Upbringing, confidence, social skills and culture aside, what about racial prejudice based on physique and looks, women on average preferring tall men, and Asians/Indian men being shorter and smaller than the white or black majorities? I assume that alone limits their dating market value, in addition to what you mentioned.
———————————————–
on the topic of height, Latin men are also short in stature but they don’t struggle, they are “naturals”.

22 02 2014
Aaa

I’m a 6’1″ Iranian American and I’m incel. It’s not that ethnic guys are short that women don’t want us – it’s that women ONLY want the handsome, extremely tall, muscular, white douche the media has conditioned them to want. Men like many types of girls. Women only like ONE type of guy.

24 11 2013
rantsofanincel

I do not think that looks matter as much as you think they do. I am a decent looking guy, tall, in good shape, and I am still an incel. The reason I am an incel, is the same reason why most indians/asians are incel. Overly intellectual, indifferent to social status, and shy. These three attributes are the kiss of death for today’s cunt.

24 11 2013
survivingincel

Mike, this is not very politically correct to say and you might take it the wrong way but, if you had rejection from women your entire life, you are probably not “decent looking” as you think. how women act before truly handsome men is something else all together. Check out my post on Paul Janka, who is good looking and a successful wall street trader(you can’t be a stupid thug, blue collar criminal to be that). Women and sex bloggers will fuck him for fun. They sure as hell don’t want to fuck you or me for fun.

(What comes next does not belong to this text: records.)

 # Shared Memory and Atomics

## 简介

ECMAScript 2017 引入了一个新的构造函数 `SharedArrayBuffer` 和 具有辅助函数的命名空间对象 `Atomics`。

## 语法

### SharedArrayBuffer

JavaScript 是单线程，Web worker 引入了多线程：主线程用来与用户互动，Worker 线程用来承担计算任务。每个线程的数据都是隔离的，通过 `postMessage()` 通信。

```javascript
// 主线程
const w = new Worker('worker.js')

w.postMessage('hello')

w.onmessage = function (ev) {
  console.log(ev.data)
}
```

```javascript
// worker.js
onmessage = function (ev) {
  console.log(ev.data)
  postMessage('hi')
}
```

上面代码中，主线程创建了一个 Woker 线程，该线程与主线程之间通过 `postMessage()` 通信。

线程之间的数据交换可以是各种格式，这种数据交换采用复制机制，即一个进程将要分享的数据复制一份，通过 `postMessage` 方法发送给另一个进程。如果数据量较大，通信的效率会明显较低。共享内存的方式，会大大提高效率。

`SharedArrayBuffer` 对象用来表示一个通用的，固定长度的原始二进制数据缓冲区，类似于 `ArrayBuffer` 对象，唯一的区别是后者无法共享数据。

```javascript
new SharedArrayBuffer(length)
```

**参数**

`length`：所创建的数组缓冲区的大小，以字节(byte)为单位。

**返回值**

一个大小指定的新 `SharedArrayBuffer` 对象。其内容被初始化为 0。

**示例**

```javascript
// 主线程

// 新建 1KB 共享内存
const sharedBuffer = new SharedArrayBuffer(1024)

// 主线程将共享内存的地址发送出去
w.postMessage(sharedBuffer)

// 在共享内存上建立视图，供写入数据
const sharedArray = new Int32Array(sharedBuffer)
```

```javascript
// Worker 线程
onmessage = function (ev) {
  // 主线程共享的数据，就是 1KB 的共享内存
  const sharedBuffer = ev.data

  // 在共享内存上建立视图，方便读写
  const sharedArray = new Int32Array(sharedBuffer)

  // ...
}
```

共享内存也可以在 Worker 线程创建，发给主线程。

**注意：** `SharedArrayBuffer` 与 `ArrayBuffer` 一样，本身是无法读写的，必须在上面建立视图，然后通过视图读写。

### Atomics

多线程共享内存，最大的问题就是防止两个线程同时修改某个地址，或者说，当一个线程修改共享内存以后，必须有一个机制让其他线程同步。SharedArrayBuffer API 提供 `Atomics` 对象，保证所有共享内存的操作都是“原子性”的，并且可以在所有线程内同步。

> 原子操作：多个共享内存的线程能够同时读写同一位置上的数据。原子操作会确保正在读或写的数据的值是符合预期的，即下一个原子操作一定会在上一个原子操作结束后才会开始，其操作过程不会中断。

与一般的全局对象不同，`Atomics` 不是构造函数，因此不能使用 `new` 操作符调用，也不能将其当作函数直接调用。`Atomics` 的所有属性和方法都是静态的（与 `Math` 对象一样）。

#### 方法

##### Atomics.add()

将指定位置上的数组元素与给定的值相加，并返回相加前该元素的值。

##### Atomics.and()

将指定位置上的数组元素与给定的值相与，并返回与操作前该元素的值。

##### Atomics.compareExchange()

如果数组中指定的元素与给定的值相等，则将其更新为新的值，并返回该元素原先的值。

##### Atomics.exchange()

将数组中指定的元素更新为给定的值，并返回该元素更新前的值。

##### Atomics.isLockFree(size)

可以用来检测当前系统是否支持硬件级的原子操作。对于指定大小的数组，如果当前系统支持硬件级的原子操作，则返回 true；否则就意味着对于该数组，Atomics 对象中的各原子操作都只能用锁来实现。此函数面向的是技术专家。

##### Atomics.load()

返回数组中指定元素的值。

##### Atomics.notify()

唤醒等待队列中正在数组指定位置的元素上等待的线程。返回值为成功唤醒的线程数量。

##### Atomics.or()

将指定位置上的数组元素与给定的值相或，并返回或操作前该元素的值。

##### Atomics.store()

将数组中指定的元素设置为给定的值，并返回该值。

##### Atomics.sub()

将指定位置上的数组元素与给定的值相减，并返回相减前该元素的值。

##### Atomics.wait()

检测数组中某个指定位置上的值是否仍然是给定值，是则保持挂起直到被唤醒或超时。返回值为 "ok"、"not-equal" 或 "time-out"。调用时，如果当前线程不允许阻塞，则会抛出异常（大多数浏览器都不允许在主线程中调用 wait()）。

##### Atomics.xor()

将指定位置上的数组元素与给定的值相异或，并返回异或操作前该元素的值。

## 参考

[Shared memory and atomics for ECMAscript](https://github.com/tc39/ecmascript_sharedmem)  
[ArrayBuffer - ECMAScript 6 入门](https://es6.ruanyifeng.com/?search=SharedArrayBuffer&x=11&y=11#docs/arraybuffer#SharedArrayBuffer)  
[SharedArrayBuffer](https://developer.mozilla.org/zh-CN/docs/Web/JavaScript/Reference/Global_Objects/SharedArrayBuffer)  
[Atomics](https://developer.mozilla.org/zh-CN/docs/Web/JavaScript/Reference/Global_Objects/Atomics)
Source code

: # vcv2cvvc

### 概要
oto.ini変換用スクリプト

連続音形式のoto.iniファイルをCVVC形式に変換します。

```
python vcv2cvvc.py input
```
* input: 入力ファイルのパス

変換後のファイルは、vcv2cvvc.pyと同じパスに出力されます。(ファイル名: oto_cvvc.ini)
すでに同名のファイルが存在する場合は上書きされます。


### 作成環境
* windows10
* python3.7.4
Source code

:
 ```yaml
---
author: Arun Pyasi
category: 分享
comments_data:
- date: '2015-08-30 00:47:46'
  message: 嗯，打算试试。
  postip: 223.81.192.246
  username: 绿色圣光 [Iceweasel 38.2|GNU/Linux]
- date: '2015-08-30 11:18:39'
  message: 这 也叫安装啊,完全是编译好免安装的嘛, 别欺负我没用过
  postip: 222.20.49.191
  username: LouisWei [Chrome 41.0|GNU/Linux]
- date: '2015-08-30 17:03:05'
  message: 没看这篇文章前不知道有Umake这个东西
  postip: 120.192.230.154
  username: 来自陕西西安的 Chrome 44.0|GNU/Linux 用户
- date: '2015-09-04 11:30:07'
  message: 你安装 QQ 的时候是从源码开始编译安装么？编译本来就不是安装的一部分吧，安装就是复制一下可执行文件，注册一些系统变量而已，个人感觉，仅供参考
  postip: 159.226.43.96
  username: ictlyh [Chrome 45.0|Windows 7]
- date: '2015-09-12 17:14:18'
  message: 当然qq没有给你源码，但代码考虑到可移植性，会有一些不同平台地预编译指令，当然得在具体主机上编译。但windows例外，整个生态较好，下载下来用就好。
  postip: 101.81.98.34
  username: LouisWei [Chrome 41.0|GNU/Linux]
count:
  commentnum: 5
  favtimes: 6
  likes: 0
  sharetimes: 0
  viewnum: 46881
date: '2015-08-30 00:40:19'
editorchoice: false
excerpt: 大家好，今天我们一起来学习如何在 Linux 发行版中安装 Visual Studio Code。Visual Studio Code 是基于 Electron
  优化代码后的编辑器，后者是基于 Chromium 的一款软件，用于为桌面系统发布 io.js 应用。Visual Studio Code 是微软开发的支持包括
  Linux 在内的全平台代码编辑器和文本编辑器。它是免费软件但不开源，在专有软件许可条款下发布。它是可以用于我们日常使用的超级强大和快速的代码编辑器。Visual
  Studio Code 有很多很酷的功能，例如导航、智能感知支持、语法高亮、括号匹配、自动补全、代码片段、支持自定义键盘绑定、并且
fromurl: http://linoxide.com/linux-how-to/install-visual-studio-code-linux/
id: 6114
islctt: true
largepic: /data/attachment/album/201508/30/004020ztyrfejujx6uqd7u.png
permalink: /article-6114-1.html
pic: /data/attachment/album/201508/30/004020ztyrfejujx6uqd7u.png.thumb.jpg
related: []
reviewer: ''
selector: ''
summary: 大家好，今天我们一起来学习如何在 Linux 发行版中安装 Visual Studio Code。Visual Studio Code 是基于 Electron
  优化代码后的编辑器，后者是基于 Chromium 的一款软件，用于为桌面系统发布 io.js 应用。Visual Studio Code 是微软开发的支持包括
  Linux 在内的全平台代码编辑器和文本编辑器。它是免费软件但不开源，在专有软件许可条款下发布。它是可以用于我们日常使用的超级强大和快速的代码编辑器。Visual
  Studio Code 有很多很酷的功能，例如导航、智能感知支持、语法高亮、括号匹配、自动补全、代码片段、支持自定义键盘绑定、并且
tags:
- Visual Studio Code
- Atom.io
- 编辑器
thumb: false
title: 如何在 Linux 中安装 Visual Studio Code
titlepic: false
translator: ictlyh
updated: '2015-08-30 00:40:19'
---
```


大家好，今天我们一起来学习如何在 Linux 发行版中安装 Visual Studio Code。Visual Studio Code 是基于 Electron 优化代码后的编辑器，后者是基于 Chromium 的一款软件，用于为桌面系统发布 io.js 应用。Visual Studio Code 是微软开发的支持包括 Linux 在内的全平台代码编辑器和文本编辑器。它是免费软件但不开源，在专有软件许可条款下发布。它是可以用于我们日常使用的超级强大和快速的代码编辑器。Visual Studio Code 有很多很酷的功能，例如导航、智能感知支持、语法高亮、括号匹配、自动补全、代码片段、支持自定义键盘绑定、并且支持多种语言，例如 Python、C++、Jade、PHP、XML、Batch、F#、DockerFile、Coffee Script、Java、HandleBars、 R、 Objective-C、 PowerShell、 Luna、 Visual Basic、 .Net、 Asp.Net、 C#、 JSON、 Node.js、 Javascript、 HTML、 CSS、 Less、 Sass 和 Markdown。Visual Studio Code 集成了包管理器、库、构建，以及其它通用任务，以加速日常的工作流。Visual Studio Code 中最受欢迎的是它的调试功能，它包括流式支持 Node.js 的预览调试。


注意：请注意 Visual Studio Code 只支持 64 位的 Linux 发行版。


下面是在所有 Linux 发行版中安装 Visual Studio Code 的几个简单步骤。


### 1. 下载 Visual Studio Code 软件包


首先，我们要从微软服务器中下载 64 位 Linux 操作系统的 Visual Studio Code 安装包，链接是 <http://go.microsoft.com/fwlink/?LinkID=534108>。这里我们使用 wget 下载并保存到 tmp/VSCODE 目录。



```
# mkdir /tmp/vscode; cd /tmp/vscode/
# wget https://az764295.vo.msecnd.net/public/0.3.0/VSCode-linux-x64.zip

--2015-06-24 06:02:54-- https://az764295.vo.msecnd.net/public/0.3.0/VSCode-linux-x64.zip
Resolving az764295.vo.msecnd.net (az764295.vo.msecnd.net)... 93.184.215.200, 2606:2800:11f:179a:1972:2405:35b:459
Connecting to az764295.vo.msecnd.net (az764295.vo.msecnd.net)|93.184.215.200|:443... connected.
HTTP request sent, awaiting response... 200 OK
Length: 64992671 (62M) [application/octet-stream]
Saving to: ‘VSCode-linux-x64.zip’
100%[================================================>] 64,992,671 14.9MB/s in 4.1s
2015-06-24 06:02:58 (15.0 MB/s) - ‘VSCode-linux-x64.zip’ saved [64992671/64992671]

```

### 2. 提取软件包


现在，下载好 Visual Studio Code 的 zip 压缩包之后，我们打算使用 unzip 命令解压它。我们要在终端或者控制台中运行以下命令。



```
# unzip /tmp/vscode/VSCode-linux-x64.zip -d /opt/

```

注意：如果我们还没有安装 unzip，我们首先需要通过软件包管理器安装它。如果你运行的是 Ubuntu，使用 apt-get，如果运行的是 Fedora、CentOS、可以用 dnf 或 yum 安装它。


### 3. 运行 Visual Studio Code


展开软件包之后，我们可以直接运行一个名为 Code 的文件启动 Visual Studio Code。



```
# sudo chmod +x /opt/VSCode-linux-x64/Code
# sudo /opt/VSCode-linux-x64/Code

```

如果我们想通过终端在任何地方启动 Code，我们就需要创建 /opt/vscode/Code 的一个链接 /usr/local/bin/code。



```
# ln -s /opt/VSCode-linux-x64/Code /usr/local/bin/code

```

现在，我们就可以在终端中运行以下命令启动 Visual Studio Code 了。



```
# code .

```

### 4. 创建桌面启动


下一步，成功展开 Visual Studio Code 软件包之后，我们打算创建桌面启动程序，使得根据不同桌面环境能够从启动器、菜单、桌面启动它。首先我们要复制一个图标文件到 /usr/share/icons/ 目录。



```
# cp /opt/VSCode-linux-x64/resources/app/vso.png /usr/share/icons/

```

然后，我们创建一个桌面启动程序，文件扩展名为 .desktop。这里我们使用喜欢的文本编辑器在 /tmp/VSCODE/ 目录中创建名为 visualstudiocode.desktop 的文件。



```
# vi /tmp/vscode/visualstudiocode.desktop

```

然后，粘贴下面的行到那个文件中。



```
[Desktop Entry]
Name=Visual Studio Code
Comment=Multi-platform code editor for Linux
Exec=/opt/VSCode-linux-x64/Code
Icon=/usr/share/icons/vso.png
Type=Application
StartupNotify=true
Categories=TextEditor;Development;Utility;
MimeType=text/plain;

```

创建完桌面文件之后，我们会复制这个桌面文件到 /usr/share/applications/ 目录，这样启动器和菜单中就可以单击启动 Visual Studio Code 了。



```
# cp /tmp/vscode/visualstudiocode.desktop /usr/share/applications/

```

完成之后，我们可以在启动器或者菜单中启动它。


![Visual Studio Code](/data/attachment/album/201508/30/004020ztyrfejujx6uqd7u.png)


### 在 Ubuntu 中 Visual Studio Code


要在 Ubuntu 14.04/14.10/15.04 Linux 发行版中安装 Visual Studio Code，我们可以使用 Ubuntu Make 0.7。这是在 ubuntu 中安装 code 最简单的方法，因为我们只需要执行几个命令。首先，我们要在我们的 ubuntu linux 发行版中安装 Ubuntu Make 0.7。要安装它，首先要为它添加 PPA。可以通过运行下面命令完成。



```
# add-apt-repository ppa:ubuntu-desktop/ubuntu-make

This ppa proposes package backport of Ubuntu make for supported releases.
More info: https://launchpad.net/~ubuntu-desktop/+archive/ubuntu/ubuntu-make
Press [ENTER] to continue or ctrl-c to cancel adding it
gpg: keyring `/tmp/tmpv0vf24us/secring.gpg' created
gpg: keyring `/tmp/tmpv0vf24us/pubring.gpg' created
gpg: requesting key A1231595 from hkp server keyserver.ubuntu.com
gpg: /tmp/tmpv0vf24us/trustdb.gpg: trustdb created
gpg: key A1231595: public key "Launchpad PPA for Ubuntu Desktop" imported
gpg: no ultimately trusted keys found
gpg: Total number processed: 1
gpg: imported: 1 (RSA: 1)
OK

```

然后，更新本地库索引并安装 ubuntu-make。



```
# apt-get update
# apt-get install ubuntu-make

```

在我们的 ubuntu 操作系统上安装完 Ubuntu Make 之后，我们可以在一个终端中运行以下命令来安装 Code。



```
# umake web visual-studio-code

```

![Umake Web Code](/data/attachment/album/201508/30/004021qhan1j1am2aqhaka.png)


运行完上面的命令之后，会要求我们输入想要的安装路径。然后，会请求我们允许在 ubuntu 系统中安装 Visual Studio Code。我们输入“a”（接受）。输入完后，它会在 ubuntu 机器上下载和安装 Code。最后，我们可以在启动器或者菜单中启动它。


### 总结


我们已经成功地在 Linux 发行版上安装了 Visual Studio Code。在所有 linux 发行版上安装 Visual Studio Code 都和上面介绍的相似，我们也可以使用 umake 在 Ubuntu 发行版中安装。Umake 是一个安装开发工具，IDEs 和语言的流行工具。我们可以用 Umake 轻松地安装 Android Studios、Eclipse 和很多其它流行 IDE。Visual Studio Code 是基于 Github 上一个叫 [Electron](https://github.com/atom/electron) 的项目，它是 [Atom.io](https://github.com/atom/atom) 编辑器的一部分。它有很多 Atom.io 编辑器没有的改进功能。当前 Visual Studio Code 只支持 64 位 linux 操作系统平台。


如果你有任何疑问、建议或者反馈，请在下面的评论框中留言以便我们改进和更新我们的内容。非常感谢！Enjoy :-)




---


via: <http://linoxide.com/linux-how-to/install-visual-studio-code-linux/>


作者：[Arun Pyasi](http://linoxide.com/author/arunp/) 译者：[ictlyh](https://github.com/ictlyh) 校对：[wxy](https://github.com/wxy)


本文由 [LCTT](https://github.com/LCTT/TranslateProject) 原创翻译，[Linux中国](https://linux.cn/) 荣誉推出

Also check out my post about this individual Aziz Shavershian. He is an individual with an exceptional IQ, and a Science nerd since high school. But he did not get girls throughout college until he decided to transform and hit the gym. Did you think it is a coincidence that he got attention from girls after he got muscles and 6 pack abs?

If you are tall and in shape, then I am sorry to say you probably have the wrong face. It ain’t quantum mechanics, you look good you get laid, if you don’t look good you don’t get laid.

24 11 2013
The Cockroach

Well said. Have you come across the fake male-model ‘experiments’ while reading puahate?

11 12 2013
P Ray
13 12 2013
survivingincel

brought to you by PUAHate

15 12 2013
P Ray

Not exactly, more correct to say “Invisible, formerly of Puahate”.
There is still some bluepill-ery there, regarding the idea that “regular guys” should “just accept any woman that comes their way”, regardless of her previous terrible decisions.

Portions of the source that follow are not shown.